┌────────
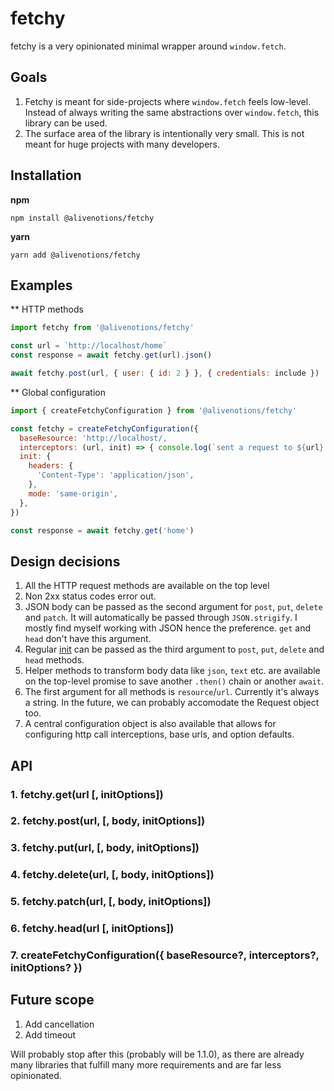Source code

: # fetchy

fetchy is a very opinionated minimal wrapper around `window.fetch`.

## Goals

1. Fetchy is meant for side-projects where `window.fetch` feels low-level. Instead of always writing the same abstractions over `window.fetch`, this library can be used.
2. The surface area of the library is intentionally very small. This is not meant for huge projects with many developers.

## Installation

**npm**

```
npm install @alivenotions/fetchy
```

**yarn**

```
yarn add @alivenotions/fetchy
```

## Examples

\*\* HTTP methods

```javascript
import fetchy from '@alivenotions/fetchy'

const url = `http://localhost/home`
const response = await fetchy.get(url).json()

await fetchy.post(url, { user: { id: 2 } }, { credentials: include })
```

\*\* Global configuration

```javascript
import { createFetchyConfiguration } from '@alivenotions/fetchy'

const fetchy = createFetchyConfiguration({
  baseResource: 'http://localhost/,
  interceptors: (url, init) => { console.log(`sent a request to ${url} at ${Date.now}`) },
  init: {
    headers: {
      'Content-Type': 'application/json',
    },
    mode: 'same-origin',
  },
})

const response = await fetchy.get('home')
```

## Design decisions

1. All the HTTP request methods are available on the top level
2. Non 2xx status codes error out.
3. JSON body can be passed as the second argument for `post`, `put`, `delete` and `patch`. It will automatically be passed through `JSON.strigify`. I mostly find myself working with JSON hence the preference. `get` and `head` don't have this argument.
4. Regular [init](https://developer.mozilla.org/en-US/docs/Web/API/WindowOrWorkerGlobalScope/fetch) can be passed as the third argument to `post`, `put`, `delete` and `head` methods.
5. Helper methods to transform body data like `json`, `text` etc. are available on the top-level promise to save another `.then()` chain or another `await`.
6. The first argument for all methods is `resource`/`url`. Currently it's always a string. In the future, we can probably accomodate the Request object too.
7. A central configuration object is also available that allows for configuring http call interceptions, base urls, and option defaults.

## API

### 1. fetchy.get(url [, initOptions])

### 2. fetchy.post(url, [, body, initOptions])

### 3. fetchy.put(url, [, body, initOptions])

### 4. fetchy.delete(url, [, body, initOptions])

### 5. fetchy.patch(url, [, body, initOptions])

### 6. fetchy.head(url [, initOptions])

### 7. createFetchyConfiguration({ baseResource?, interceptors?, initOptions? })

## Future scope

1. Add cancellation
2. Add timeout

Will probably stop after this (probably will be 1.1.0), as there are already many libraries that fulfill many more requirements and are far less opinionated.
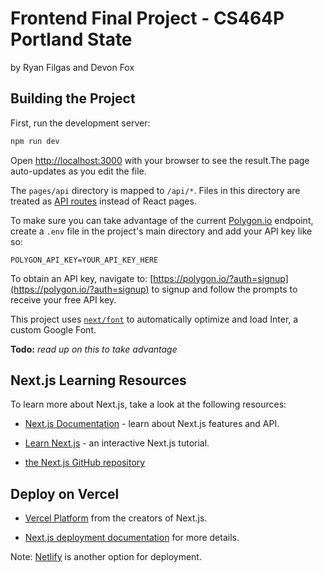 # Frontend Final Project - CS464P Portland State

by Ryan Filgas and Devon Fox

## Building the Project

First, run the development server:

```bash
npm run dev
```

Open [http://localhost:3000](http://localhost:3000) with your browser to see the result.The page auto-updates as you edit the file.

The `pages/api` directory is mapped to `/api/*`. Files in this directory are treated as [API routes](https://nextjs.org/docs/api-routes/introduction) instead of React pages.

To make sure you can take advantage of the current [Polygon.io](https://polygon.io/) endpoint, create a `.env` file in the project's main directory and add your API key like so:

```
POLYGON_API_KEY=YOUR_API_KEY_HERE
```

To obtain an API key, navigate to: [https://polygon.io/?auth=signup](https://polygon.io/?auth=signup) to signup and follow the prompts to receive your free API key.

This project uses [`next/font`](https://nextjs.org/docs/basic-features/font-optimization) to automatically optimize and load Inter, a custom Google Font.

**Todo:** *read up on this to take advantage*

## Next.js Learning Resources
To learn more about Next.js, take a look at the following resources:

- [Next.js Documentation](https://nextjs.org/docs) - learn about Next.js features and API.
- [Learn Next.js](https://nextjs.org/learn) - an interactive Next.js tutorial.

- [the Next.js GitHub repository](https://github.com/vercel/next.js/)

## Deploy on Vercel

- [Vercel Platform](https://vercel.com/new?utm_medium=default-template&filter=next.js&utm_source=create-next-app&utm_campaign=create-next-app-readme) from the creators of Next.js.

- [Next.js deployment documentation](https://nextjs.org/docs/deployment) for more details.

Note: [Netlify](https://www.netlify.com/) is another option for deployment.

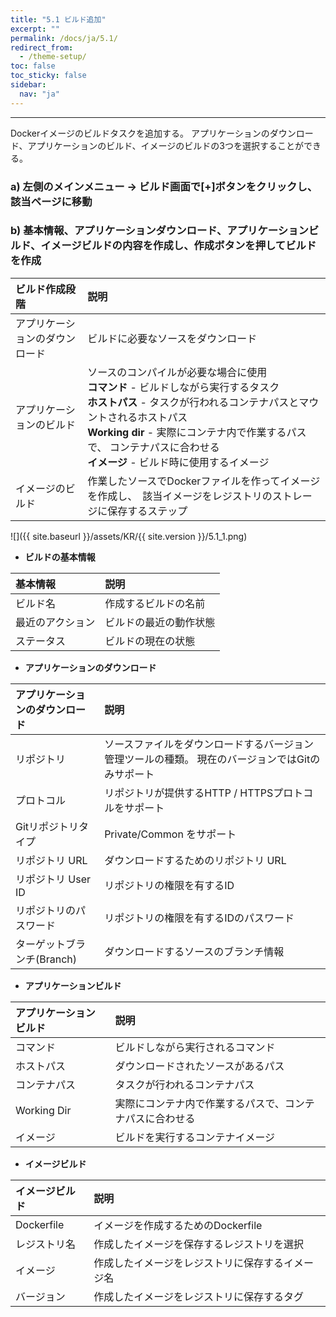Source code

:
 ```yaml
---
title: "5.1 ビルド追加"
excerpt: ""
permalink: /docs/ja/5.1/
redirect_from:
  - /theme-setup/
toc: false
toc_sticky: false
sidebar:
  nav: "ja"
---
```


---
Dockerイメージのビルドタスクを追加する。 アプリケーションのダウンロード、アプリケーションのビルド、イメージのビルドの3つを選択することができる。

### a\) 左側のメインメニュー → ビルド画面で[+]ボタンをクリックし、該当ページに移動
### b\) 基本情報、アプリケーションダウンロード、アプリケーションビルド、イメージビルドの内容を作成し、作成ボタンを押してビルドを作成

| **ビルド作成段階** | **説明** |
| :--- | :--- |
| アプリケーションのダウンロード | ビルドに必要なソースをダウンロード |
| アプリケーションのビルド | ソースのコンパイルが必要な場合に使用 <br/>**コマンド** - ビルドしながら実行するタスク <br/>**ホストパス** - タスクが行われるコンテナパスとマウントされるホストパス <br/>**Working dir** - 実際にコンテナ内で作業するパスで、 コンテナパスに合わせる <br/>**イメージ** - ビルド時に使用するイメージ |
| イメージのビルド | 作業したソースでDockerファイルを作ってイメージを作成し、　該当イメージをレジストリのストレージに保存するステップ |

![]({{ site.baseurl }}/assets/KR/{{ site.version }}/5.1_1.png)

* **ビルドの基本情報**

| **基本情報** | **説明** |
| :--- | :--- |
| ビルド名 | 作成するビルドの名前 |
| 最近のアクション | ビルドの最近の動作状態 |
| ステータス | ビルドの現在の状態 |

* **アプリケーションのダウンロード**

| **アプリケーションのダウンロード** | **説明** |
| :--- | :--- |
| リポジトリ | ソースファイルをダウンロードするバージョン管理ツールの種類。 現在のバージョンではGitのみサポート |
| プロトコル | リポジトリが提供するHTTP / HTTPSプロトコルをサポート |
| Gitリポジトリタイプ | Private/Common をサポート |
| リポジトリ URL | ダウンロードするためのリポジトリ URL |
| リポジトリ User ID | リポジトリの権限を有するID |
| リポジトリのパスワード | リポジトリの権限を有するIDのパスワード |
| ターゲットブランチ(Branch) | ダウンロードするソースのブランチ情報 |

* **アプリケーションビルド**

| **アプリケーションビルド** | **説明** |
| :--- | :--- |
| コマンド | ビルドしながら実行されるコマンド |
| ホストパス | ダウンロードされたソースがあるパス |
| コンテナパス | タスクが行われるコンテナパス |
| Working Dir | 実際にコンテナ内で作業するパスで、コンテナパスに合わせる |
| イメージ | ビルドを実行するコンテナイメージ |

* **イメージビルド**

| **イメージビルド** | 説明 |
| :--- | :--- |
| Dockerfile | イメージを作成するためのDockerfile |
| レジストリ名 | 作成したイメージを保存するレジストリを選択 |
| イメージ | 作成したイメージをレジストリに保存するイメージ名 |
| バージョン | 作成したイメージをレジストリに保存するタグ |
└────────
→ **Task item**: What is needed is every entry written out word for word, with no pictures.

→ **Task output**:
Source code

: # fetchy

fetchy is a very opinionated minimal wrapper around `window.fetch`.

## Goals

1. Fetchy is meant for side-projects where `window.fetch` feels low-level. Instead of always writing the same abstractions over `window.fetch`, this library can be used.
2. The surface area of the library is intentionally very small. This is not meant for huge projects with many developers.

## Installation

**npm**

```
npm install @alivenotions/fetchy
```

**yarn**

```
yarn add @alivenotions/fetchy
```

## Examples

\*\* HTTP methods

```javascript
import fetchy from '@alivenotions/fetchy'

const url = `http://localhost/home`
const response = await fetchy.get(url).json()

await fetchy.post(url, { user: { id: 2 } }, { credentials: include })
```

\*\* Global configuration

```javascript
import { createFetchyConfiguration } from '@alivenotions/fetchy'

const fetchy = createFetchyConfiguration({
  baseResource: 'http://localhost/,
  interceptors: (url, init) => { console.log(`sent a request to ${url} at ${Date.now}`) },
  init: {
    headers: {
      'Content-Type': 'application/json',
    },
    mode: 'same-origin',
  },
})

const response = await fetchy.get('home')
```

## Design decisions

1. All the HTTP request methods are available on the top level
2. Non 2xx status codes error out.
3. JSON body can be passed as the second argument for `post`, `put`, `delete` and `patch`. It will automatically be passed through `JSON.strigify`. I mostly find myself working with JSON hence the preference. `get` and `head` don't have this argument.
4. Regular [init](https://developer.mozilla.org/en-US/docs/Web/API/WindowOrWorkerGlobalScope/fetch) can be passed as the third argument to `post`, `put`, `delete` and `head` methods.
5. Helper methods to transform body data like `json`, `text` etc. are available on the top-level promise to save another `.then()` chain or another `await`.
6. The first argument for all methods is `resource`/`url`. Currently it's always a string. In the future, we can probably accomodate the Request object too.
7. A central configuration object is also available that allows for configuring http call interceptions, base urls, and option defaults.

## API

### 1. fetchy.get(url [, initOptions])

### 2. fetchy.post(url, [, body, initOptions])

### 3. fetchy.put(url, [, body, initOptions])

### 4. fetchy.delete(url, [, body, initOptions])

### 5. fetchy.patch(url, [, body, initOptions])

### 6. fetchy.head(url [, initOptions])

### 7. createFetchyConfiguration({ baseResource?, interceptors?, initOptions? })

## Future scope

1. Add cancellation
2. Add timeout

Will probably stop after this (probably will be 1.1.0), as there are already many libraries that fulfill many more requirements and are far less opinionated.
 # Frontend Final Project - CS464P Portland State

by Ryan Filgas and Devon Fox

## Building the Project

First, run the development server:

```bash
npm run dev
```

Open [http://localhost:3000](http://localhost:3000) with your browser to see the result.The page auto-updates as you edit the file.

The `pages/api` directory is mapped to `/api/*`. Files in this directory are treated as [API routes](https://nextjs.org/docs/api-routes/introduction) instead of React pages.

To make sure you can take advantage of the current [Polygon.io](https://polygon.io/) endpoint, create a `.env` file in the project's main directory and add your API key like so:

```
POLYGON_API_KEY=YOUR_API_KEY_HERE
```

To obtain an API key, navigate to: [https://polygon.io/?auth=signup](https://polygon.io/?auth=signup) to signup and follow the prompts to receive your free API key.

This project uses [`next/font`](https://nextjs.org/docs/basic-features/font-optimization) to automatically optimize and load Inter, a custom Google Font.

**Todo:** *read up on this to take advantage*

## Next.js Learning Resources
To learn more about Next.js, take a look at the following resources:

- [Next.js Documentation](https://nextjs.org/docs) - learn about Next.js features and API.
- [Learn Next.js](https://nextjs.org/learn) - an interactive Next.js tutorial.

- [the Next.js GitHub repository](https://github.com/vercel/next.js/)

## Deploy on Vercel

- [Vercel Platform](https://vercel.com/new?utm_medium=default-template&filter=next.js&utm_source=create-next-app&utm_campaign=create-next-app-readme) from the creators of Next.js.

- [Next.js deployment documentation](https://nextjs.org/docs/deployment) for more details.

Note: [Netlify](https://www.netlify.com/) is another option for deployment.

Source code

:
 ```yaml
---
title: "5.1 ビルド追加"
excerpt: ""
permalink: /docs/ja/5.1/
redirect_from:
  - /theme-setup/
toc: false
toc_sticky: false
sidebar:
  nav: "ja"
---
```


---
Dockerイメージのビルドタスクを追加する。 アプリケーションのダウンロード、アプリケーションのビルド、イメージのビルドの3つを選択することができる。

### a\) 左側のメインメニュー → ビルド画面で[+]ボタンをクリックし、該当ページに移動
### b\) 基本情報、アプリケーションダウンロード、アプリケーションビルド、イメージビルドの内容を作成し、作成ボタンを押してビルドを作成

| **ビルド作成段階** | **説明** |
| :--- | :--- |
| アプリケーションのダウンロード | ビルドに必要なソースをダウンロード |
| アプリケーションのビルド | ソースのコンパイルが必要な場合に使用 <br/>**コマンド** - ビルドしながら実行するタスク <br/>**ホストパス** - タスクが行われるコンテナパスとマウントされるホストパス <br/>**Working dir** - 実際にコンテナ内で作業するパスで、 コンテナパスに合わせる <br/>**イメージ** - ビルド時に使用するイメージ |
| イメージのビルド | 作業したソースでDockerファイルを作ってイメージを作成し、　該当イメージをレジストリのストレージに保存するステップ |

![]({{ site.baseurl }}/assets/KR/{{ site.version }}/5.1_1.png)

* **ビルドの基本情報**

| **基本情報** | **説明** |
| :--- | :--- |
| ビルド名 | 作成するビルドの名前 |
| 最近のアクション | ビルドの最近の動作状態 |
| ステータス | ビルドの現在の状態 |

* **アプリケーションのダウンロード**

| **アプリケーションのダウンロード** | **説明** |
| :--- | :--- |
| リポジトリ | ソースファイルをダウンロードするバージョン管理ツールの種類。 現在のバージョンではGitのみサポート |
| プロトコル | リポジトリが提供するHTTP / HTTPSプロトコルをサポート |
| Gitリポジトリタイプ | Private/Common をサポート |
| リポジトリ URL | ダウンロードするためのリポジトリ URL |
| リポジトリ User ID | リポジトリの権限を有するID |
| リポジトリのパスワード | リポジトリの権限を有するIDのパスワード |
| ターゲットブランチ(Branch) | ダウンロードするソースのブランチ情報 |

* **アプリケーションビルド**

| **アプリケーションビルド** | **説明** |
| :--- | :--- |
| コマンド | ビルドしながら実行されるコマンド |
| ホストパス | ダウンロードされたソースがあるパス |
| コンテナパス | タスクが行われるコンテナパス |
| Working Dir | 実際にコンテナ内で作業するパスで、コンテナパスに合わせる |
| イメージ | ビルドを実行するコンテナイメージ |

* **イメージビルド**

| **イメージビルド** | 説明 |
| :--- | :--- |
| Dockerfile | イメージを作成するためのDockerfile |
| レジストリ名 | 作成したイメージを保存するレジストリを選択 |
| イメージ | 作成したイメージをレジストリに保存するイメージ名 |
| バージョン | 作成したイメージをレジストリに保存するタグ |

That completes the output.